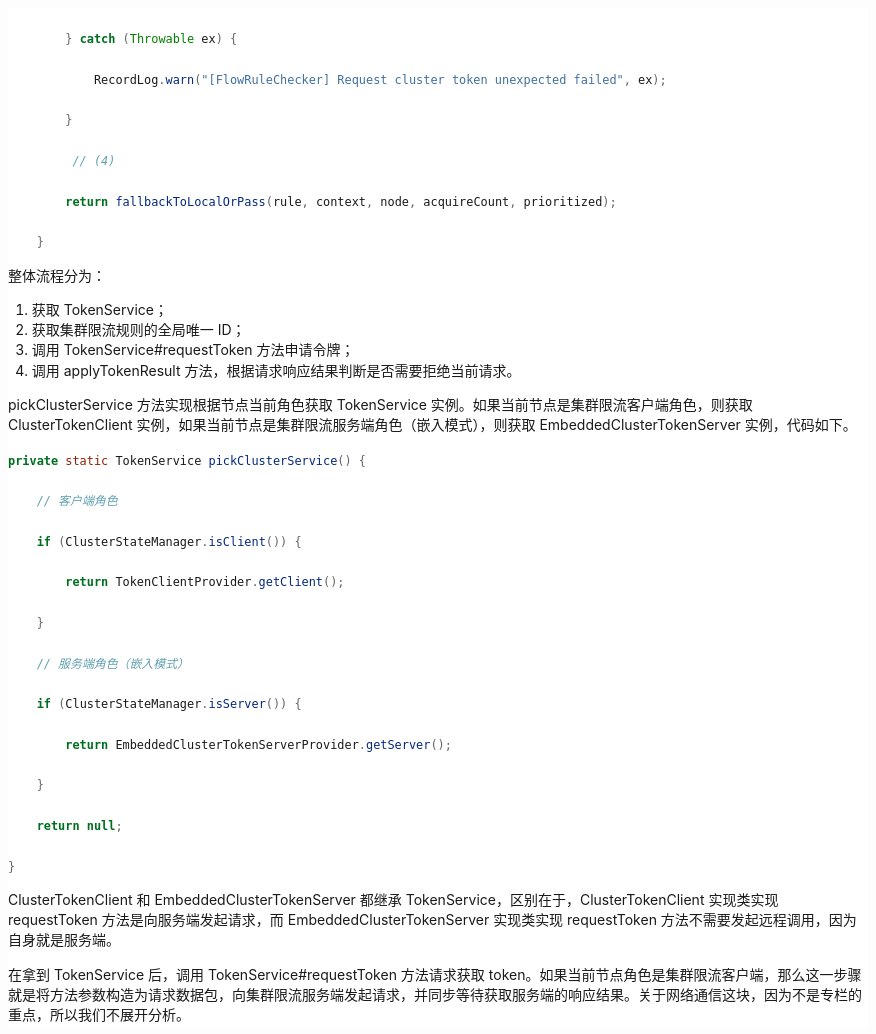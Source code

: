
 ```java

        } catch (Throwable ex) {

            RecordLog.warn("[FlowRuleChecker] Request cluster token unexpected failed", ex);

        }

         // (4)

        return fallbackToLocalOrPass(rule, context, node, acquireCount, prioritized);

    }
```

整体流程分为：

1. 获取 TokenService；
2. 获取集群限流规则的全局唯一 ID；
3. 调用 TokenService#requestToken 方法申请令牌；
4. 调用 applyTokenResult 方法，根据请求响应结果判断是否需要拒绝当前请求。

pickClusterService 方法实现根据节点当前角色获取 TokenService 实例。如果当前节点是集群限流客户端角色，则获取 ClusterTokenClient 实例，如果当前节点是集群限流服务端角色（嵌入模式），则获取 EmbeddedClusterTokenServer 实例，代码如下。

```java
private static TokenService pickClusterService() {

    // 客户端角色

    if (ClusterStateManager.isClient()) {

        return TokenClientProvider.getClient();

    }

    // 服务端角色（嵌入模式）

    if (ClusterStateManager.isServer()) {

        return EmbeddedClusterTokenServerProvider.getServer();

    }

    return null;

}
```

ClusterTokenClient 和 EmbeddedClusterTokenServer 都继承 TokenService，区别在于，ClusterTokenClient 实现类实现 requestToken 方法是向服务端发起请求，而 EmbeddedClusterTokenServer 实现类实现 requestToken 方法不需要发起远程调用，因为自身就是服务端。

在拿到 TokenService 后，调用 TokenService#requestToken 方法请求获取 token。如果当前节点角色是集群限流客户端，那么这一步骤就是将方法参数构造为请求数据包，向集群限流服务端发起请求，并同步等待获取服务端的响应结果。关于网络通信这块，因为不是专栏的重点，所以我们不展开分析。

TASK: Every line from the one with "4. 调用 applyTokenResult" to the end of the records above should be returned exactly, and no other lines.

RESPONSE BELOW:
4. 调用 applyTokenResult 方法，根据请求响应结果判断是否需要拒绝当前请求。

pickClusterService 方法实现根据节点当前角色获取 TokenService 实例。如果当前节点是集群限流客户端角色，则获取 ClusterTokenClient 实例，如果当前节点是集群限流服务端角色（嵌入模式），则获取 EmbeddedClusterTokenServer 实例，代码如下。

```java
private static TokenService pickClusterService() {

    // 客户端角色

    if (ClusterStateManager.isClient()) {

        return TokenClientProvider.getClient();

    }

    // 服务端角色（嵌入模式）

    if (ClusterStateManager.isServer()) {

        return EmbeddedClusterTokenServerProvider.getServer();

    }

    return null;

}
```

ClusterTokenClient 和 EmbeddedClusterTokenServer 都继承 TokenService，区别在于，ClusterTokenClient 实现类实现 requestToken 方法是向服务端发起请求，而 EmbeddedClusterTokenServer 实现类实现 requestToken 方法不需要发起远程调用，因为自身就是服务端。

在拿到 TokenService 后，调用 TokenService#requestToken 方法请求获取 token。如果当前节点角色是集群限流客户端，那么这一步骤就是将方法参数构造为请求数据包，向集群限流服务端发起请求，并同步等待获取服务端的响应结果。关于网络通信这块，因为不是专栏的重点，所以我们不展开分析。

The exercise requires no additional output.